- Posted in: Blog
- By Ann Marie
Silicone gumstock injection molding can be a useful route for certain regulated components, but it only makes sense when the material behavior, part geometry, cure profile, and production plan support it. At ProMed, we evaluate that decision by looking at how the part will be molded, inspected, documented, and scaled. For regulated programs, choosing HCR (high consistency rubber) or LSR (liquid silicone rubber) is not a simple material preference. The right route depends on how the silicone behaves in the mold, how the part will be inspected, how cure conditions will be controlled, and what the program needs as it moves toward production.

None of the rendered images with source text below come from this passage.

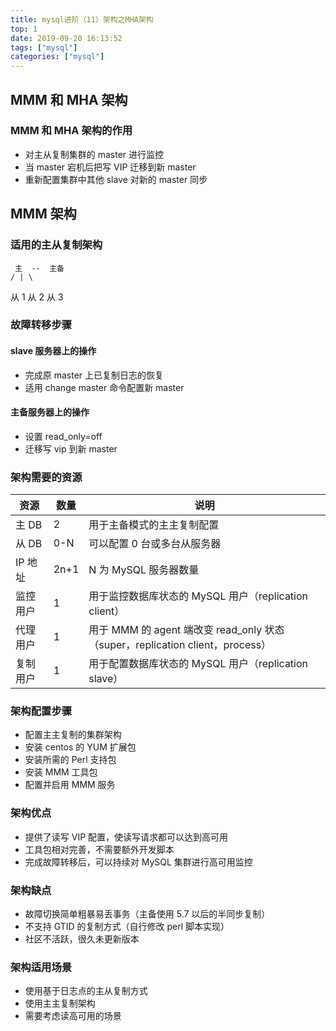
 ```yaml
---
title: mysql进阶（11）架构之MHA架构
top: 1
date: 2019-09-20 16:13:52
tags: ["mysql"]
categories: ["mysql"]
---
```


## MMM 和 MHA 架构

### MMM 和 MHA 架构的作用

* 对主从复制集群的 master 进行监控
* 当 master 宕机后把写 VIP 迁移到新 master
* 重新配置集群中其他 slave 对新的 master 同步

## MMM 架构

### 适用的主从复制架构

     主  --  主备
    / | \
 从 1 从 2 从 3

### 故障转移步骤

#### slave 服务器上的操作

- 完成原 master 上已复制日志的恢复
- 适用 change master 命令配置新 master

#### 主备服务器上的操作

- 设置 read_only=off
- 迁移写 vip 到新 master

### 架构需要的资源

|资源| 数量|说明|
|-|-|-|
|主 DB|2|用于主备模式的主主复制配置|
|从 DB|0-N|可以配置 0 台或多台从服务器|
|IP 地址|2n+1|N 为 MySQL 服务器数量|
|监控用户|1|用于监控数据库状态的 MySQL 用户（replication client）
|代理用户|1|用于 MMM 的 agent 端改变 read_only 状态（super，replication client，process）|
|复制用户|1|用于配置数据库状态的 MySQL 用户（replication slave）|

### 架构配置步骤

- 配置主主复制的集群架构
- 安装 centos 的 YUM 扩展包
- 安装所需的 Perl 支持包
- 安装 MMM 工具包
- 配置并启用 MMM 服务

### 架构优点

- 提供了读写 VIP 配置，使读写请求都可以达到高可用
- 工具包相对完善，不需要额外开发脚本
- 完成故障转移后，可以持续对 MySQL 集群进行高可用监控

### 架构缺点

- 故障切换简单粗暴易丢事务（主备使用 5.7 以后的半同步复制）
- 不支持 GTID 的复制方式（自行修改 perl 脚本实现）
- 社区不活跃，很久未更新版本

### 架构适用场景

- 使用基于日志点的主从复制方式
- 使用主主复制架构
- 需要考虑读高可用的场景


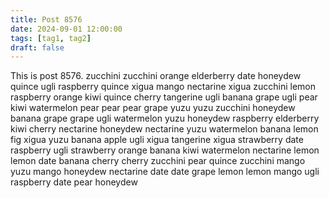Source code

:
 ```yaml
---
title: Post 8576
date: 2024-09-01 12:00:00
tags: [tag1, tag2]
draft: false
---
```

This is post 8576.
zucchini
zucchini
orange
elderberry
date
honeydew
quince
ugli
raspberry
quince
xigua
mango
nectarine
xigua
zucchini
lemon
raspberry
orange
kiwi
quince
cherry
tangerine
ugli
banana
grape
ugli
pear
kiwi
watermelon
pear
pear
pear
grape
yuzu
yuzu
zucchini
honeydew
banana
grape
grape
ugli
watermelon
yuzu
honeydew
raspberry
elderberry
kiwi
cherry
nectarine
honeydew
nectarine
yuzu
watermelon
banana
lemon
fig
xigua
yuzu
banana
apple
ugli
xigua
tangerine
xigua
strawberry
date
raspberry
ugli
strawberry
orange
banana
kiwi
watermelon
nectarine
lemon
lemon
date
banana
cherry
cherry
zucchini
pear
quince
zucchini
mango
yuzu
mango
honeydew
nectarine
date
date
grape
lemon
lemon
mango
ugli
raspberry
date
pear
honeydew
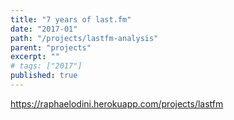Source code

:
```yaml
---
title: "7 years of last.fm"
date: "2017-01"
path: "/projects/lastfm-analysis"
parent: "projects"
excerpt: ""
# tags: ["2017"]
published: true
---
```


https://raphaelodini.herokuapp.com/projects/lastfm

Silicone gumstock considerations
Silicone gumstock affects the manufacturing plan before the mold is built. Its physical form influences material preparation, cure control, flash expectations, labor, tooling decisions, and inspection approach.
HCR starts as a gum-like silicone rubber material
HCR is a thick, gum-like silicone rubber material. It behaves differently from LSR because it is not a pumpable two-part liquid. In practical terms, HCR starts as a solid silicone rubber compound that is mixed, prepared, and preformed or placed before it is shaped in the mold.
That material form changes the equipment, tooling, and handling steps used to produce the part. It can also affect cavity fill, heat transfer, and how consistently the part holds its required dimensions.
Material handling affects repeatability
Repeatability depends on controlling how the material is prepared, placed, moved, and cured. If preform size, placement, cure time, or heat transfer varies, the part may see more variation in flash, dimensions, or surface finish.
Gumstock should be compared against injection, compression, and transfer molding
HCR can be used in injection molding, but that does not make injection the best option for every gumstock part. Compression and transfer may also be suitable, depending on shape, tolerance expectations, production volume, and finishing requirements.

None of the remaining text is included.